REQUIRED ACTION:
Return each record exactly as it appears, so that nothing is dropped or altered.

THE DATA:
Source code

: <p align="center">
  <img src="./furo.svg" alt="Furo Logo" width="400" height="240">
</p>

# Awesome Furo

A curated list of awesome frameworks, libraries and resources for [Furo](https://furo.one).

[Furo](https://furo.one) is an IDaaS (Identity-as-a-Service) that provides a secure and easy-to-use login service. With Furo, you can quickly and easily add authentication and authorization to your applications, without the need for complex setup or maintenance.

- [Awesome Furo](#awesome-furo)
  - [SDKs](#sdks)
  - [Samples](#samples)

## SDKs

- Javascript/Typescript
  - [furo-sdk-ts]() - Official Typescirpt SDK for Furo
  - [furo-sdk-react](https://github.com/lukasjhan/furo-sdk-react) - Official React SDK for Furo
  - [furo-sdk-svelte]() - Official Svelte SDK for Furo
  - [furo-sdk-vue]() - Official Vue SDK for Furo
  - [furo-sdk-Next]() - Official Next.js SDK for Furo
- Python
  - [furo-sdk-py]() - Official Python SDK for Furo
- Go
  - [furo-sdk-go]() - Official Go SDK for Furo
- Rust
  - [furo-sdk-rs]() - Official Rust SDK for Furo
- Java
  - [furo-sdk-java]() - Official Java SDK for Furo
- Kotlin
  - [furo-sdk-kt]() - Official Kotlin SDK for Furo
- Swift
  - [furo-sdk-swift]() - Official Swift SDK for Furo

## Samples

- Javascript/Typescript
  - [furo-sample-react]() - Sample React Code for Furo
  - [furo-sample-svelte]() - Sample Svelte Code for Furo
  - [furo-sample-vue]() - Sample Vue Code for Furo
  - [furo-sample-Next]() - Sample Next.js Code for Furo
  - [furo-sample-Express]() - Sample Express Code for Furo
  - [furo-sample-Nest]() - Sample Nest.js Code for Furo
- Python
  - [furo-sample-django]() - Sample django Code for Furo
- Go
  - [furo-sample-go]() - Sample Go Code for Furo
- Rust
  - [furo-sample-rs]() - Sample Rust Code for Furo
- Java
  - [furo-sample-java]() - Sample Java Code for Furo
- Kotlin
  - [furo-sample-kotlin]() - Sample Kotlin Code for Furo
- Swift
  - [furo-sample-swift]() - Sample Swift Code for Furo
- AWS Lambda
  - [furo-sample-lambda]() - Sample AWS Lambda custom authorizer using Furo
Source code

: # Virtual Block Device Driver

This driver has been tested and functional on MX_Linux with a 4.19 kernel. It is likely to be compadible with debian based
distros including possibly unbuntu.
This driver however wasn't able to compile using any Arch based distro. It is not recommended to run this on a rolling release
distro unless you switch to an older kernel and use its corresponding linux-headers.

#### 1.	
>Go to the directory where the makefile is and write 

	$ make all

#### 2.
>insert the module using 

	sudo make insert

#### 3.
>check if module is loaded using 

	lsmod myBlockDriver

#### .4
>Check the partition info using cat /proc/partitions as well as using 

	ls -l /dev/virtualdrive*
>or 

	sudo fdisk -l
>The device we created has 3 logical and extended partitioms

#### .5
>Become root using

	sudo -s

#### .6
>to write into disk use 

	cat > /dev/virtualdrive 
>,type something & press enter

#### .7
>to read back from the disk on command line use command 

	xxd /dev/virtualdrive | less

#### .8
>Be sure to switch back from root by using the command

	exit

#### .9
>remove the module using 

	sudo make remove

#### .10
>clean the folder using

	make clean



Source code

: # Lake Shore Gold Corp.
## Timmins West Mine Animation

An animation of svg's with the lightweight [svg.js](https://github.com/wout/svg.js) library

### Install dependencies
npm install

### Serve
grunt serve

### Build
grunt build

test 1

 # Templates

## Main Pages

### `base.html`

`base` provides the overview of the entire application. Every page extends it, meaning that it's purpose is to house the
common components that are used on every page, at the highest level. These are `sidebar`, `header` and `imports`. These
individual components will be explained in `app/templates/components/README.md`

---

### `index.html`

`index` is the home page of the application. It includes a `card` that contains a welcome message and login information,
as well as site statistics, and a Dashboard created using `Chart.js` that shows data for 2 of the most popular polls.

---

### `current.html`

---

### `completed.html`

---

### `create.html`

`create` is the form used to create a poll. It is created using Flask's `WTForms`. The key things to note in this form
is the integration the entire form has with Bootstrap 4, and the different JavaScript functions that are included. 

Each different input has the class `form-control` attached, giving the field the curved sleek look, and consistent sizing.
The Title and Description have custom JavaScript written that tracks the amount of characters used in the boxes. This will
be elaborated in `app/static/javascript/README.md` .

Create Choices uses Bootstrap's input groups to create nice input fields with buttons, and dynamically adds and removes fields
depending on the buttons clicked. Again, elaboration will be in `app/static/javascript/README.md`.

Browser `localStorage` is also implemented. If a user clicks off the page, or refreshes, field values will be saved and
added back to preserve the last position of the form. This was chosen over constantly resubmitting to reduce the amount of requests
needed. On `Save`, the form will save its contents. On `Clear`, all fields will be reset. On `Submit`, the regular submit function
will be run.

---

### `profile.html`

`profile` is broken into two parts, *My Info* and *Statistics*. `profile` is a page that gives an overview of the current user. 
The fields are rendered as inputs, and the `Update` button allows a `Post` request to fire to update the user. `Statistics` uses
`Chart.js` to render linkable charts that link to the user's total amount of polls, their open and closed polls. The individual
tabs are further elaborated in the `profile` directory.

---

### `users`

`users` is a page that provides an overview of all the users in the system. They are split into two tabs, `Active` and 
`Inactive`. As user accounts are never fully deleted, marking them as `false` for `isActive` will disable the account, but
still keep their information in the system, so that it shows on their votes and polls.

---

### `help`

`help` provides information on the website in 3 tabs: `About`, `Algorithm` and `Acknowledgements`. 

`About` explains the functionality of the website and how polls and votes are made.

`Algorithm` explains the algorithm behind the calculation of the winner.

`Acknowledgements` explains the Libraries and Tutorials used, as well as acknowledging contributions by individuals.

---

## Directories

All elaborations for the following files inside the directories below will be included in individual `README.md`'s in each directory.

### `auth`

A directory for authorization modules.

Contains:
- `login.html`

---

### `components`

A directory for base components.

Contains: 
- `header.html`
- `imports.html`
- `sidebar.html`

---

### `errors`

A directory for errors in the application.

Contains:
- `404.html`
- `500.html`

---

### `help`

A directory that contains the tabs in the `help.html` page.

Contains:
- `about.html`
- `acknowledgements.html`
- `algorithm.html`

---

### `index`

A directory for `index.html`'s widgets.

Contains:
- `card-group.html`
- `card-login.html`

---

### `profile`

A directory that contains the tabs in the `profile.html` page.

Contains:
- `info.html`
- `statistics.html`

ANSWER:
Source code

: <p align="center">
  <img src="./furo.svg" alt="Furo Logo" width="400" height="240">
</p>

# Awesome Furo

A curated list of awesome frameworks, libraries and resources for [Furo](https://furo.one).

[Furo](https://furo.one) is an IDaaS (Identity-as-a-Service) that provides a secure and easy-to-use login service. With Furo, you can quickly and easily add authentication and authorization to your applications, without the need for complex setup or maintenance.

- [Awesome Furo](#awesome-furo)
  - [SDKs](#sdks)
  - [Samples](#samples)

## SDKs

- Javascript/Typescript
  - [furo-sdk-ts]() - Official Typescirpt SDK for Furo
  - [furo-sdk-react](https://github.com/lukasjhan/furo-sdk-react) - Official React SDK for Furo
  - [furo-sdk-svelte]() - Official Svelte SDK for Furo
  - [furo-sdk-vue]() - Official Vue SDK for Furo
  - [furo-sdk-Next]() - Official Next.js SDK for Furo
- Python
  - [furo-sdk-py]() - Official Python SDK for Furo
- Go
  - [furo-sdk-go]() - Official Go SDK for Furo
- Rust
  - [furo-sdk-rs]() - Official Rust SDK for Furo
- Java
  - [furo-sdk-java]() - Official Java SDK for Furo
- Kotlin
  - [furo-sdk-kt]() - Official Kotlin SDK for Furo
- Swift
  - [furo-sdk-swift]() - Official Swift SDK for Furo

## Samples

- Javascript/Typescript
  - [furo-sample-react]() - Sample React Code for Furo
  - [furo-sample-svelte]() - Sample Svelte Code for Furo
  - [furo-sample-vue]() - Sample Vue Code for Furo
  - [furo-sample-Next]() - Sample Next.js Code for Furo
  - [furo-sample-Express]() - Sample Express Code for Furo
  - [furo-sample-Nest]() - Sample Nest.js Code for Furo
- Python
  - [furo-sample-django]() - Sample django Code for Furo
- Go
  - [furo-sample-go]() - Sample Go Code for Furo
- Rust
  - [furo-sample-rs]() - Sample Rust Code for Furo
- Java
  - [furo-sample-java]() - Sample Java Code for Furo
- Kotlin
  - [furo-sample-kotlin]() - Sample Kotlin Code for Furo
- Swift
  - [furo-sample-swift]() - Sample Swift Code for Furo
- AWS Lambda
  - [furo-sample-lambda]() - Sample AWS Lambda custom authorizer using Furo
Source code

: # Virtual Block Device Driver

This driver has been tested and functional on MX_Linux with a 4.19 kernel. It is likely to be compadible with debian based
distros including possibly unbuntu.
This driver however wasn't able to compile using any Arch based distro. It is not recommended to run this on a rolling release
distro unless you switch to an older kernel and use its corresponding linux-headers.

#### 1.	
>Go to the directory where the makefile is and write 

	$ make all

#### 2.
>insert the module using 

	sudo make insert

#### 3.
>check if module is loaded using 

	lsmod myBlockDriver

#### .4
>Check the partition info using cat /proc/partitions as well as using 

	ls -l /dev/virtualdrive*
>or 

	sudo fdisk -l
>The device we created has 3 logical and extended partitioms

#### .5
>Become root using

	sudo -s

#### .6
>to write into disk use 

	cat > /dev/virtualdrive 
>,type something & press enter

#### .7
>to read back from the disk on command line use command 

	xxd /dev/virtualdrive | less

#### .8
>Be sure to switch back from root by using the command

	exit

#### .9
>remove the module using 

	sudo make remove

#### .10
>clean the folder using

	make clean



Source code

: # Lake Shore Gold Corp.
## Timmins West Mine Animation

An animation of svg's with the lightweight [svg.js](https://github.com/wout/svg.js) library

### Install dependencies
npm install

### Serve
grunt serve

### Build
grunt build

test 1

 # Templates

## Main Pages

### `base.html`

`base` provides the overview of the entire application. Every page extends it, meaning that it's purpose is to house the
common components that are used on every page, at the highest level. These are `sidebar`, `header` and `imports`. These
individual components will be explained in `app/templates/components/README.md`

---

### `index.html`

`index` is the home page of the application. It includes a `card` that contains a welcome message and login information,
as well as site statistics, and a Dashboard created using `Chart.js` that shows data for 2 of the most popular polls.

---

### `current.html`

---

### `completed.html`

---

### `create.html`

`create` is the form used to create a poll. It is created using Flask's `WTForms`. The key things to note in this form
is the integration the entire form has with Bootstrap 4, and the different JavaScript functions that are included. 

Each different input has the class `form-control` attached, giving the field the curved sleek look, and consistent sizing.
The Title and Description have custom JavaScript written that tracks the amount of characters used in the boxes. This will
be elaborated in `app/static/javascript/README.md` .

Create Choices uses Bootstrap's input groups to create nice input fields with buttons, and dynamically adds and removes fields
depending on the buttons clicked. Again, elaboration will be in `app/static/javascript/README.md`.

Browser `localStorage` is also implemented. If a user clicks off the page, or refreshes, field values will be saved and
added back to preserve the last position of the form. This was chosen over constantly resubmitting to reduce the amount of requests
needed. On `Save`, the form will save its contents. On `Clear`, all fields will be reset. On `Submit`, the regular submit function
will be run.

---

### `profile.html`

`profile` is broken into two parts, *My Info* and *Statistics*. `profile` is a page that gives an overview of the current user. 
The fields are rendered as inputs, and the `Update` button allows a `Post` request to fire to update the user. `Statistics` uses
`Chart.js` to render linkable charts that link to the user's total amount of polls, their open and closed polls. The individual
tabs are further elaborated in the `profile` directory.

---

### `users`

`users` is a page that provides an overview of all the users in the system. They are split into two tabs, `Active` and 
`Inactive`. As user accounts are never fully deleted, marking them as `false` for `isActive` will disable the account, but
still keep their information in the system, so that it shows on their votes and polls.

---

### `help`

`help` provides information on the website in 3 tabs: `About`, `Algorithm` and `Acknowledgements`. 

`About` explains the functionality of the website and how polls and votes are made.

`Algorithm` explains the algorithm behind the calculation of the winner.

`Acknowledgements` explains the Libraries and Tutorials used, as well as acknowledging contributions by individuals.

---

## Directories

All elaborations for the following files inside the directories below will be included in individual `README.md`'s in each directory.

### `auth`

A directory for authorization modules.

Contains:
- `login.html`

---

### `components`

A directory for base components.

Contains: 
- `header.html`
- `imports.html`
- `sidebar.html`

---

### `errors`

A directory for errors in the application.

Contains:
- `404.html`
- `500.html`

---

### `help`

A directory that contains the tabs in the `help.html` page.

Contains:
- `about.html`
- `acknowledgements.html`
- `algorithm.html`

---

### `index`

A directory for `index.html`'s widgets.

Contains:
- `card-group.html`
- `card-login.html`

---

### `profile`

A directory that contains the tabs in the `profile.html` page.

Contains:
- `info.html`
- `statistics.html`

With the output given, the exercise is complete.